Когда кукушка на часах фермы прокуковала одиннадцать раз, Бенедикт стал прощаться с Валентиной. Ему удалось ее успокоить, опьянить надеждой, вызвать улыбку на ее устах, но когда он прижал ее к сердцу, когда шепнул: «Прощай!», ее вдруг охватил непонятный ужас.
— А что, если я потеряю тебя! — проговорила она бледнея. — Мы предвидели все, кроме этого! Ты можешь умереть, Бенедикт, умереть раньше, чем сбудутся наши мечты о счастье!
— Умереть, — ответил он, осыпая ее поцелуями. — Разве может умереть человек, который так любит?
Валентина осторожно открыла дверь и на пороге еще раз поцеловала Бенедикта.
— Помнишь, здесь впервые ты поцеловала меня? — шепнул он ей.
— До завтра, — ответила она.
Не успела Валентина подняться в свою комнату, как дикий, леденящий крик раздался в саду, затем все смолкло, но крик был так страшен, что разбудил всю ферму.
Подкравшись к дому, Пьер Блютти увидел свет в спальне жены, не зная, что на этот вечер Атенаис уступила ее Валентине. Он отчетливо различил за занавеской две тени — мужчины и женщины; сомнений больше не оставалось. Напрасно Симонно пытался его успокоить; убедившись в безнадежности своих попыток и боясь быть замешанным в преступлении, он счел за благо удалиться. Блютти видел, как открылась дверь, луч света, проскользнувший в щелку, упал на лицо Бенедикта, и он узнал его; вслед за Бенедиктом вышла женщина, но ее лица Пьер не разглядел, так как Бенедикт обнял женщину и заслонил от его глаз своей спиной, но… это могла быть лишь Атенаис. Несчастный ревнивец поставил стоймя вилы, как раз в том месте и в ту минуту, когда Бенедикт, спеша выбраться из сада, перелез через каменную ограду, хранившую еще со вчерашнего дня след его ноги. Он разбежался, прыгнул и угодил на острые зубцы вил: два острия пронзили ему грудь, и он упал, обливаясь кровью.
На том же самом месте два года назад он вел под руку Валентину, когда она тайком пробиралась на ферму повидаться с сестрой.
Когда убийство было обнаружено, на ферме началось смятение.
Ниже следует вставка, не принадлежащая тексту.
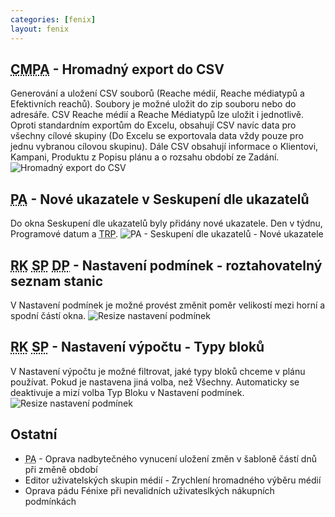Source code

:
 ```yaml
---
categories: [fenix]
layout: fenix
---
```

## <abbr title="Cross mediální post analýza">CMPA</abbr> - Hromadný export do CSV
Generování a uložení CSV souborů (Reache médií, Reache médiatypů a Efektivních reachů). Soubory je možné uložit do zip souboru nebo do adresáře. CSV Reache médií a Reache Médiatypů lze uložit i jednotlivě. Oproti standardním exportům do Excelu, obsahují CSV navíc data pro všechny cílové skupiny (Do Excelu se exportovala data vždy pouze pro jednu vybranou cílovou skupinu). Dále CSV obsahují informace o Klientovi, Kampani, Produktu z Popisu plánu a o rozsahu období ze Zadání.
![Hromadný export do CSV]({{site.url}}/data/csv_batch_export.png)

## <abbr title="Post analýza">PA</abbr> - Nové ukazatele v Seskupení dle ukazatelů 
Do okna Seskupení dle ukazatelů byly přidány nové ukazatele. Den v týdnu, Programové datum a <abbr title="Target Rating Point">TRP</abbr>.
![PA - Seskupení dle ukazatelů - Nové ukazatele]({{site.url}}/data/pa_seskupeni_dle_ukazatelu_nove_ukazatele.png)

## <abbr title="Reachové křivky">RK</abbr> <abbr title="Strategický plán">SP</abbr> <abbr title="Detailní plán">DP</abbr> - Nastavení podmínek - roztahovatelný seznam stanic
V Nastavení podmínek je možné provést změnit poměr velikostí mezi horní a spodní částí okna.
![Resize nastavení podmínek]({{site.url}}/data/nastaveni_podminek_resize.gif)

## <abbr title="Reachové křivky">RK</abbr> <abbr title="Strategický plán">SP</abbr> - Nastavení výpočtu - Typy bloků
V Nastavení výpočtu je možné filtrovat, jaké typy bloků chceme v plánu používat. Pokud je nastavena jiná volba, než Všechny. Automaticky se deaktivuje a mizí volba Typ Bloku v Nastavení podmínek.<br>
![Resize nastavení podmínek]({{site.url}}/data/nastaveni_vypoctu_typy_bloku.png)

## Ostatní
<ul>
    <li><abbr title="Post analýza">PA</abbr> - Oprava nadbytečného vynucení uložení změn v šabloně částí dnů při změně období</li>
    <li>Editor uživatelských skupin médií - Zrychlení hromadného výběru médií</li>
    <li>Oprava pádu Fénixe při nevalidních uživateslkých nákupních podmínkách</li>    
</ul>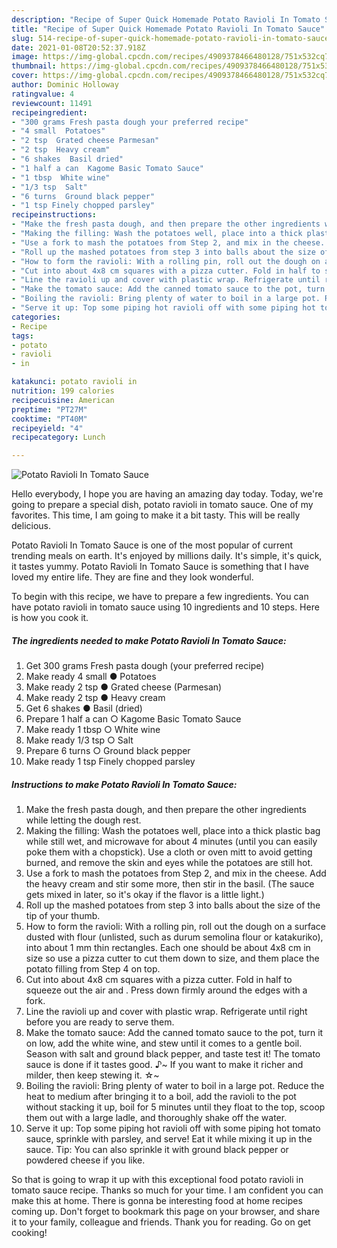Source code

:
 ```yaml
---
description: "Recipe of Super Quick Homemade Potato Ravioli In Tomato Sauce"
title: "Recipe of Super Quick Homemade Potato Ravioli In Tomato Sauce"
slug: 514-recipe-of-super-quick-homemade-potato-ravioli-in-tomato-sauce
date: 2021-01-08T20:52:37.918Z
image: https://img-global.cpcdn.com/recipes/4909378466480128/751x532cq70/potato-ravioli-in-tomato-sauce-recipe-main-photo.jpg
thumbnail: https://img-global.cpcdn.com/recipes/4909378466480128/751x532cq70/potato-ravioli-in-tomato-sauce-recipe-main-photo.jpg
cover: https://img-global.cpcdn.com/recipes/4909378466480128/751x532cq70/potato-ravioli-in-tomato-sauce-recipe-main-photo.jpg
author: Dominic Holloway
ratingvalue: 4
reviewcount: 11491
recipeingredient:
- "300 grams Fresh pasta dough your preferred recipe"
- "4 small  Potatoes"
- "2 tsp  Grated cheese Parmesan"
- "2 tsp  Heavy cream"
- "6 shakes  Basil dried"
- "1 half a can  Kagome Basic Tomato Sauce"
- "1 tbsp  White wine"
- "1/3 tsp  Salt"
- "6 turns  Ground black pepper"
- "1 tsp Finely chopped parsley"
recipeinstructions:
- "Make the fresh pasta dough, and then prepare the other ingredients while letting the dough rest."
- "Making the filling: Wash the potatoes well, place into a thick plastic bag while still wet, and microwave for about 4 minutes (until you can easily poke them with a chopstick). Use a cloth or oven mitt to avoid getting burned, and remove the skin and eyes while the potatoes are still hot."
- "Use a fork to mash the potatoes from Step 2, and mix in the cheese. Add the heavy cream and stir some more, then stir in the basil. (The sauce gets mixed in later, so it&#39;s okay if the flavor is a little light.)"
- "Roll up the mashed potatoes from step 3 into balls about the size of the tip of your thumb."
- "How to form the ravioli: With a rolling pin, roll out the dough on a surface dusted with flour (unlisted, such as durum semolina flour or katakuriko), into about 1 mm thin rectangles. Each one should be about 4x8 cm in size so use a pizza cutter to cut them down to size, and them place the potato filling from Step 4 on top."
- "Cut into about 4x8 cm squares with a pizza cutter. Fold in half to squeeze out the air and . Press down firmly around the edges with a fork."
- "Line the ravioli up and cover with plastic wrap. Refrigerate until right before you are ready to serve them."
- "Make the tomato sauce: Add the canned tomato sauce to the pot, turn it on low, add the white wine, and stew until it comes to a gentle boil. Season with salt and ground black pepper, and taste test it! The tomato sauce is done if it tastes good. ♪~ If you want to make it richer and milder, then keep stewing it. ☆~"
- "Boiling the ravioli: Bring plenty of water to boil in a large pot. Reduce the heat to medium after bringing it to a boil, add the ravioli to the pot without stacking it up, boil for 5 minutes until they float to the top, scoop them out with a large ladle, and thoroughly shake off the water."
- "Serve it up: Top some piping hot ravioli off with some piping hot tomato sauce, sprinkle with parsley, and serve! Eat it while mixing it up in the sauce. Tip: You can also sprinkle it with ground black pepper or powdered cheese if you like."
categories:
- Recipe
tags:
- potato
- ravioli
- in

katakunci: potato ravioli in 
nutrition: 199 calories
recipecuisine: American
preptime: "PT27M"
cooktime: "PT40M"
recipeyield: "4"
recipecategory: Lunch

---
```



![Potato Ravioli In Tomato Sauce](https://img-global.cpcdn.com/recipes/4909378466480128/751x532cq70/potato-ravioli-in-tomato-sauce-recipe-main-photo.jpg)

Hello everybody, I hope you are having an amazing day today. Today, we're going to prepare a special dish, potato ravioli in tomato sauce. One of my favorites. This time, I am going to make it a bit tasty. This will be really delicious.



Potato Ravioli In Tomato Sauce is one of the most popular of current trending meals on earth. It's enjoyed by millions daily. It's simple, it's quick, it tastes yummy. Potato Ravioli In Tomato Sauce is something that I have loved my entire life. They are fine and they look wonderful.


To begin with this recipe, we have to prepare a few ingredients. You can have potato ravioli in tomato sauce using 10 ingredients and 10 steps. Here is how you cook it.

<!--inarticleads1-->

##### The ingredients needed to make Potato Ravioli In Tomato Sauce:

1. Get 300 grams Fresh pasta dough (your preferred recipe)
1. Make ready 4 small ● Potatoes
1. Make ready 2 tsp ● Grated cheese (Parmesan)
1. Make ready 2 tsp ● Heavy cream
1. Get 6 shakes ● Basil (dried)
1. Prepare 1 half a can ○ Kagome Basic Tomato Sauce
1. Make ready 1 tbsp ○ White wine
1. Make ready 1/3 tsp ○ Salt
1. Prepare 6 turns ○ Ground black pepper
1. Make ready 1 tsp Finely chopped parsley




<!--inarticleads2-->

##### Instructions to make Potato Ravioli In Tomato Sauce:

1. Make the fresh pasta dough, and then prepare the other ingredients while letting the dough rest.
1. Making the filling: Wash the potatoes well, place into a thick plastic bag while still wet, and microwave for about 4 minutes (until you can easily poke them with a chopstick). Use a cloth or oven mitt to avoid getting burned, and remove the skin and eyes while the potatoes are still hot.
1. Use a fork to mash the potatoes from Step 2, and mix in the cheese. Add the heavy cream and stir some more, then stir in the basil. (The sauce gets mixed in later, so it&#39;s okay if the flavor is a little light.)
1. Roll up the mashed potatoes from step 3 into balls about the size of the tip of your thumb.
1. How to form the ravioli: With a rolling pin, roll out the dough on a surface dusted with flour (unlisted, such as durum semolina flour or katakuriko), into about 1 mm thin rectangles. Each one should be about 4x8 cm in size so use a pizza cutter to cut them down to size, and them place the potato filling from Step 4 on top.
1. Cut into about 4x8 cm squares with a pizza cutter. Fold in half to squeeze out the air and . Press down firmly around the edges with a fork.
1. Line the ravioli up and cover with plastic wrap. Refrigerate until right before you are ready to serve them.
1. Make the tomato sauce: Add the canned tomato sauce to the pot, turn it on low, add the white wine, and stew until it comes to a gentle boil. Season with salt and ground black pepper, and taste test it! The tomato sauce is done if it tastes good. ♪~ If you want to make it richer and milder, then keep stewing it. ☆~
1. Boiling the ravioli: Bring plenty of water to boil in a large pot. Reduce the heat to medium after bringing it to a boil, add the ravioli to the pot without stacking it up, boil for 5 minutes until they float to the top, scoop them out with a large ladle, and thoroughly shake off the water.
1. Serve it up: Top some piping hot ravioli off with some piping hot tomato sauce, sprinkle with parsley, and serve! Eat it while mixing it up in the sauce. Tip: You can also sprinkle it with ground black pepper or powdered cheese if you like.




So that is going to wrap it up with this exceptional food potato ravioli in tomato sauce recipe. Thanks so much for your time. I am confident you can make this at home. There is gonna be interesting food at home recipes coming up. Don't forget to bookmark this page on your browser, and share it to your family, colleague and friends. Thank you for reading. Go on get cooking!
Блютти убежал, чтобы предать себя в руки королевского прокурора, и признался ему во всем: убитый был его соперником и погиб в саду убийцы, следовательно, Пьер мог в качестве оправдания сослаться на то, что принял его за вора. В глазах закона он заслуживал снисхождения, а в глазах представителя власти, которому поведал о своей страсти, побудившей его на убийство, и о терзавших его угрызениях совести, он был достоин жалости. Судебный процесс вызвал бы громкий скандал и покрыл бы позором все семейство Лери, самое уважаемое в департаменте. Против Пьера Блютти преследования возбуждено не было.
Тело перенесли в столовую.
Валентина успела еще увидеть улыбку, услышать обращенные к ней слова. Бенедикт умер на ее груди.
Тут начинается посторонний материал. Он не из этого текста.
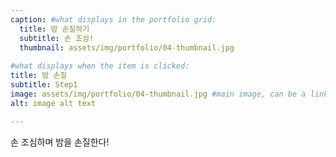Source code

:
 ```yaml
---
caption: #what displays in the portfolio grid:
  title: 밤 손질하기
  subtitle: 손 조심!
  thumbnail: assets/img/portfolio/04-thumbnail.jpg
  
#what displays when the item is clicked:
title: 밤 손질
subtitle: Step1
image: assets/img/portfolio/04-thumbnail.jpg #main image, can be a link or a file in assets/img/portfolio
alt: image alt text

---
```

손 조심하며 밤을 손질한다!

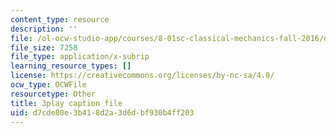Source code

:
 ```yaml
---
content_type: resource
description: ''
file: /ol-ocw-studio-app/courses/8-01sc-classical-mechanics-fall-2016/d7cde80e3b418d2a3d6dbf930b4ff203_d2POYCmmM8A.srt
file_size: 7258
file_type: application/x-subrip
learning_resource_types: []
license: https://creativecommons.org/licenses/by-nc-sa/4.0/
ocw_type: OCWFile
resourcetype: Other
title: 3play caption file
uid: d7cde80e-3b41-8d2a-3d6d-bf930b4ff203
---
```

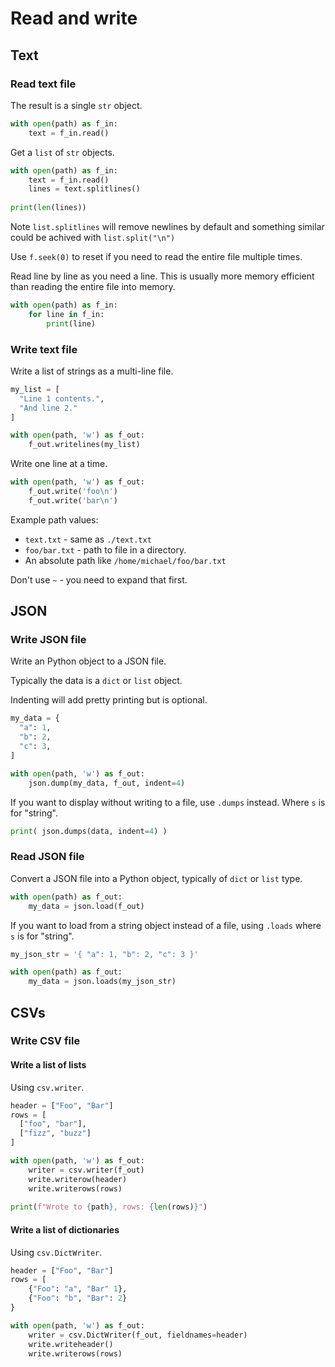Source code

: # Read and write

## Text

### Read text file

The result is a single `str` object.

```python
with open(path) as f_in:
    text = f_in.read()
```

Get a `list` of `str` objects.

```python
with open(path) as f_in:
    text = f_in.read()
    lines = text.splitlines()
    
print(len(lines))
```

Note `list.splitlines` will remove newlines by default and something similar could be achived with `list.split("\n")`

Use `f.seek(0)` to reset if you need to read the entire file multiple times.

Read line by line as you need a line. This is usually more memory efficient than reading the entire file into memory.

```python
with open(path) as f_in:
    for line in f_in:
        print(line)
```

### Write text file

Write a list of strings as a multi-line file.

```python
my_list = [
  "Line 1 contents.", 
  "And line 2."
]

with open(path, 'w') as f_out:
    f_out.writelines(my_list)
```

Write one line at a time.

```python
with open(path, 'w') as f_out:
    f_out.write('foo\n')
    f_out.write('bar\n')
```

Example path values:

- `text.txt` - same as `./text.txt`
- `foo/bar.txt` - path to file in a directory.
- An absolute path like `/home/michael/foo/bar.txt`

Don't use `~` - you need to expand that first.


## JSON

### Write JSON file

Write an Python object to a JSON file. 

Typically the data is a `dict` or `list` object.

Indenting will add pretty printing but is optional.

```python
my_data = {
  "a": 1,
  "b": 2,
  "c": 3,
]

with open(path, 'w') as f_out:
    json.dump(my_data, f_out, indent=4)
```

If you want to display without writing to a file, use `.dumps` instead. Where `s` is for "string".

```python
print( json.dumps(data, indent=4) )
```

### Read JSON file

Convert a JSON file into a Python object, typically of `dict` or `list` type.

```python
with open(path) as f_out:
    my_data = json.load(f_out)
```

If you want to load from a string object instead of a file, using `.loads` where `s` is for "string".

```python
my_json_str = '{ "a": 1, "b": 2, "c": 3 }'

with open(path) as f_out:
    my_data = json.loads(my_json_str)
```



## CSVs

### Write CSV file

#### Write a list of lists

Using `csv.writer`.

```python
header = ["Foo", "Bar"]
rows = [
  ["foo", "bar"],
  ["fizz", "buzz"]
]

with open(path, 'w') as f_out:
    writer = csv.writer(f_out)
    write.writerow(header)
    write.writerows(rows)
    
print(f"Wrote to {path}, rows: {len(rows)}")
```

#### Write a list of dictionaries

Using `csv.DictWriter`.

```python
header = ["Foo", "Bar"]
rows = [
    {"Foo": "a", "Bar" 1},
    {"Foo": "b", "Bar": 2}
}

with open(path, 'w') as f_out:
    writer = csv.DictWriter(f_out, fieldnames=header)
    write.writeheader()
    write.writerows(rows)
```
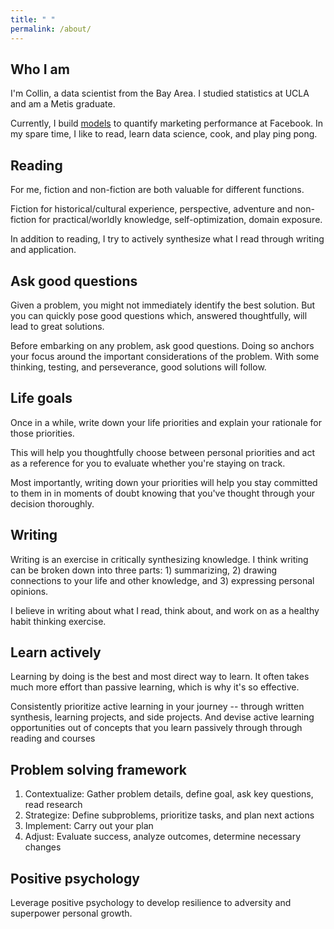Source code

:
 ```yaml
---
title: " "
permalink: /about/
---
```


## Who I am

I'm Collin, a data scientist from the Bay Area. I studied statistics at UCLA and am a Metis graduate. 

Currently, I build [models](https://en.wikipedia.org/wiki/Marketing_mix_modeling) to quantify marketing performance at Facebook. In my spare time, I like to read, learn data science, cook, and play ping pong. 

## Reading

For me, fiction and non-fiction are both valuable for different functions.

Fiction for historical/cultural experience, perspective, adventure and non-fiction for practical/worldly knowledge, self-optimization, domain exposure.

In addition to reading, I try to actively synthesize what I read through writing and application. 

## Ask good questions

Given a problem, you might not immediately identify the best solution. But you can quickly pose good questions which, answered thoughtfully, will lead to great solutions.

Before embarking on any problem, ask good questions. Doing so anchors your focus around the important considerations of the problem. With some thinking, testing, and perseverance, good solutions will follow.

## Life goals

Once in a while, write down your life priorities and explain your rationale for those priorities. 

This will help you thoughtfully choose between personal priorities and act as a reference for you to evaluate whether you're staying on track.

Most importantly, writing down your priorities will help you stay committed to them in in moments of doubt knowing that you've thought through your decision thoroughly.

## Writing

Writing is an exercise in critically synthesizing knowledge. I think writing can be broken down into three parts: 1) summarizing, 2) drawing connections to your life and other knowledge, and 3) expressing personal opinions.

I believe in writing about what I read, think about, and work on as a healthy habit thinking exercise. 

## Learn actively

Learning by doing is the best and most direct way to learn. It often takes much more effort than passive learning, which is why it's so effective.

Consistently prioritize active learning in your journey -- through written synthesis, learning projects, and side projects. And devise active learning opportunities out of concepts that you learn passively through through reading and courses

## Problem solving framework

1. Contextualize: Gather problem details, define goal, ask key questions, read research
2. Strategize: Define subproblems, prioritize tasks, and plan next actions
3. Implement: Carry out your plan
4. Adjust: Evaluate success, analyze outcomes, determine necessary changes

## Positive psychology

Leverage positive psychology to develop resilience to adversity and superpower personal growth.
Дядюшка Лери еле довел Валентину до комнаты, пока тетушка Лери хлопотала над лишившейся чувств Атенаис.
Луиза, бледная, холодная — лишь одна она не потеряла разума и способности страдать, — осталась возле тела.
Через час за ней пришел Лери.
— Вашей сестрице очень худо, — удрученно проговорил старик. — Пойдите помогите ей. А я, побуду здесь.